Scientific classification
- Kingdom: Plantae
- Clade: Tracheophytes
- Clade: Angiosperms
- Clade: Monocots
- Clade: Commelinids
- Order: Poales
- Family: Poaceae
- Subfamily: Pooideae
- Genus: Agrostis
- Species: A. hallii
- Binomial name: Agrostis hallii Vasey

= Agrostis hallii =

- Genus: Agrostis
- Species: hallii
- Authority: Vasey
- Conservation status: G4

Species of flowering plant

Agrostis hallii is a species of grass known by the common names Hall's bentgrass, Hall redtop, and Hall's bent grass.

==Distribution==
It is native to the west coast of the United States from far southern Washington to central California, where it grows in the woodlands and forests of the coastal mountain ranges.

==Description==
This is a rhizomatous perennial grass growing up to about a meter tall.
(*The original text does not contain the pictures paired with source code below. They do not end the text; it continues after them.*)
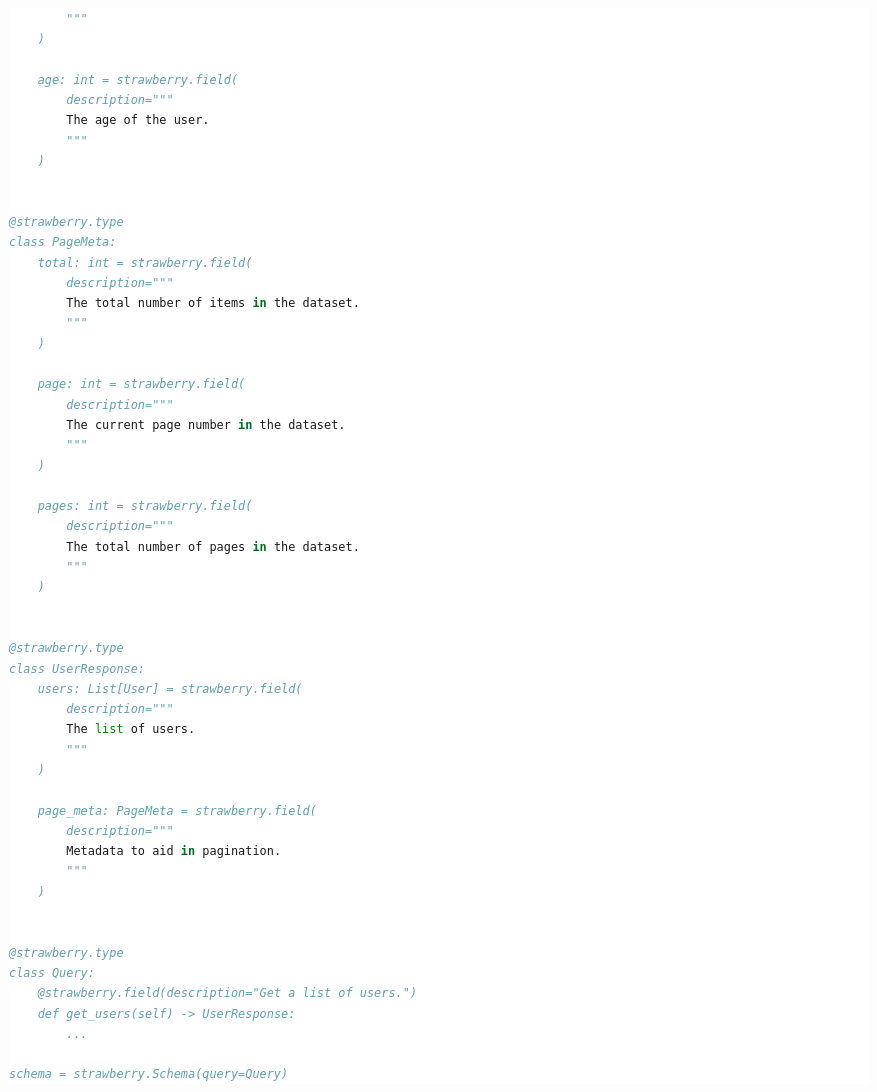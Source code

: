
 ```py line=7-32
        """
    )

    age: int = strawberry.field(
        description="""
        The age of the user.
        """
    )


@strawberry.type
class PageMeta:
    total: int = strawberry.field(
        description="""
        The total number of items in the dataset.
        """
    )

    page: int = strawberry.field(
        description="""
        The current page number in the dataset.
        """
    )

    pages: int = strawberry.field(
        description="""
        The total number of pages in the dataset.
        """
    )


@strawberry.type
class UserResponse:
    users: List[User] = strawberry.field(
        description="""
        The list of users.
        """
    )

    page_meta: PageMeta = strawberry.field(
        description="""
        Metadata to aid in pagination.
        """
    )


@strawberry.type
class Query:
    @strawberry.field(description="Get a list of users.")
    def get_users(self) -> UserResponse:
        ...

schema = strawberry.Schema(query=Query)

```
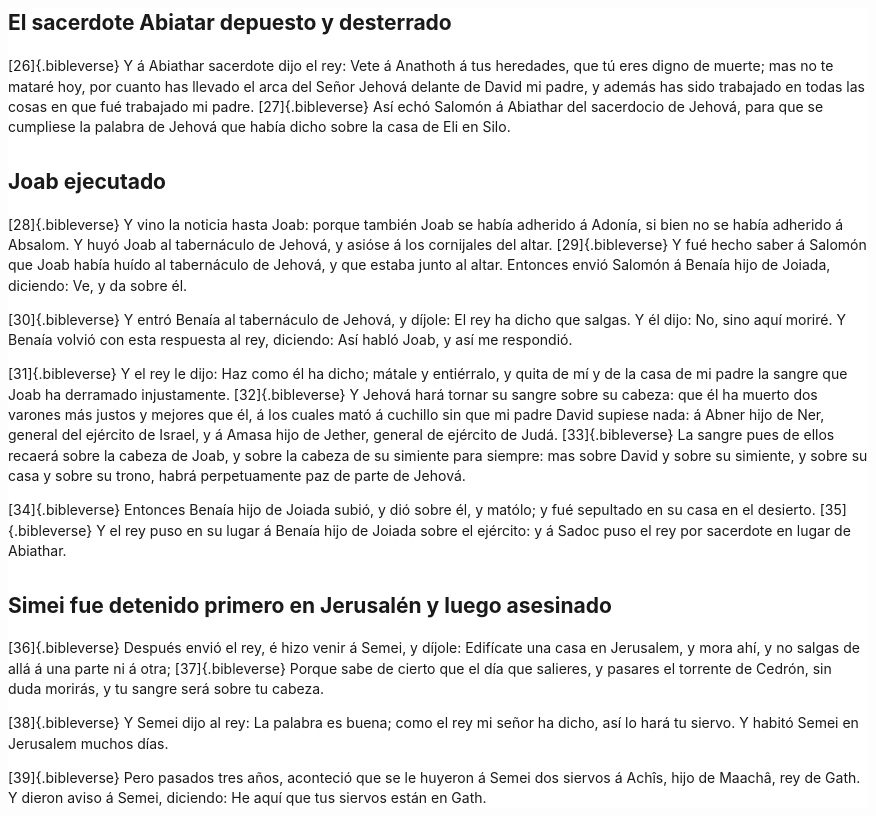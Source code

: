 ## El sacerdote Abiatar depuesto y desterrado
 
[26]{.bibleverse} Y á Abiathar sacerdote dijo el rey: Vete á Anathoth á tus heredades, que tú eres digno de muerte; mas no te mataré hoy, por cuanto has llevado el arca del Señor Jehová delante de David mi padre, y además has sido trabajado en todas las cosas en que fué trabajado mi padre. 
[27]{.bibleverse} Así echó Salomón á Abiathar del sacerdocio de Jehová, para que se cumpliese la palabra de Jehová que había dicho sobre la casa de Eli en Silo.

## Joab ejecutado
 
[28]{.bibleverse} Y vino la noticia hasta Joab: porque también Joab se había adherido á Adonía, si bien no se había adherido á Absalom. Y huyó Joab al tabernáculo de Jehová, y asióse á los cornijales del altar. 
[29]{.bibleverse} Y fué hecho saber á Salomón que Joab había huído al tabernáculo de Jehová, y que estaba junto al altar. Entonces envió Salomón á Benaía hijo de Joiada, diciendo: Ve, y da sobre él.

 
[30]{.bibleverse} Y entró Benaía al tabernáculo de Jehová, y díjole: El rey ha dicho que salgas. Y él dijo: No, sino aquí moriré. Y Benaía volvió con esta respuesta al rey, diciendo: Así habló Joab, y así me respondió.

 
[31]{.bibleverse} Y el rey le dijo: Haz como él ha dicho; mátale y entiérralo, y quita de mí y de la casa de mi padre la sangre que Joab ha derramado injustamente. 
[32]{.bibleverse} Y Jehová hará tornar su sangre sobre su cabeza: que él ha muerto dos varones más justos y mejores que él, á los cuales mató á cuchillo sin que mi padre David supiese nada: á Abner hijo de Ner, general del ejército de Israel, y á Amasa hijo de Jether, general de ejército de Judá. 
[33]{.bibleverse} La sangre pues de ellos recaerá sobre la cabeza de Joab, y sobre la cabeza de su simiente para siempre: mas sobre David y sobre su simiente, y sobre su casa y sobre su trono, habrá perpetuamente paz de parte de Jehová.

 
[34]{.bibleverse} Entonces Benaía hijo de Joiada subió, y dió sobre él, y matólo; y fué sepultado en su casa en el desierto. 
[35]{.bibleverse} Y el rey puso en su lugar á Benaía hijo de Joiada sobre el ejército: y á Sadoc puso el rey por sacerdote en lugar de Abiathar.

## Simei fue detenido primero en Jerusalén y luego asesinado
 
[36]{.bibleverse} Después envió el rey, é hizo venir á Semei, y díjole: Edifícate una casa en Jerusalem, y mora ahí, y no salgas de allá á una parte ni á otra; 
[37]{.bibleverse} Porque sabe de cierto que el día que salieres, y pasares el torrente de Cedrón, sin duda morirás, y tu sangre será sobre tu cabeza.

 
[38]{.bibleverse} Y Semei dijo al rey: La palabra es buena; como el rey mi señor ha dicho, así lo hará tu siervo. Y habitó Semei en Jerusalem muchos días.

 
[39]{.bibleverse} Pero pasados tres años, aconteció que se le huyeron á Semei dos siervos á Achîs, hijo de Maachâ, rey de Gath. Y dieron aviso á Semei, diciendo: He aquí que tus siervos están en Gath.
It has flat leaves up to 20 centimeters long and thin or dense inflorescences of spikelets. It ranges in size from 17 to 100 centimeters long. The rhizomes are less than 50 centimeters long. The ligules are between 4 and 7 millimeters. The flat proximal blades are between 7 and 20 millimeters long and between 2 and 5 millimeters wide. The inflorescence is between 7 and 22 centimeters in height. It is also either lanceolate or ovate in outline. The glumes are between 2.5 and 4 millimeters long. The callus hairs are between 1.5 and 2 millimeters long. The lemmas are between 2 and 3 millimeters long. The anthers are between 1.5 and 2.3 millimeters long. The flowering time is between the months of May to July. The bloom color is either yellow, green, or purple.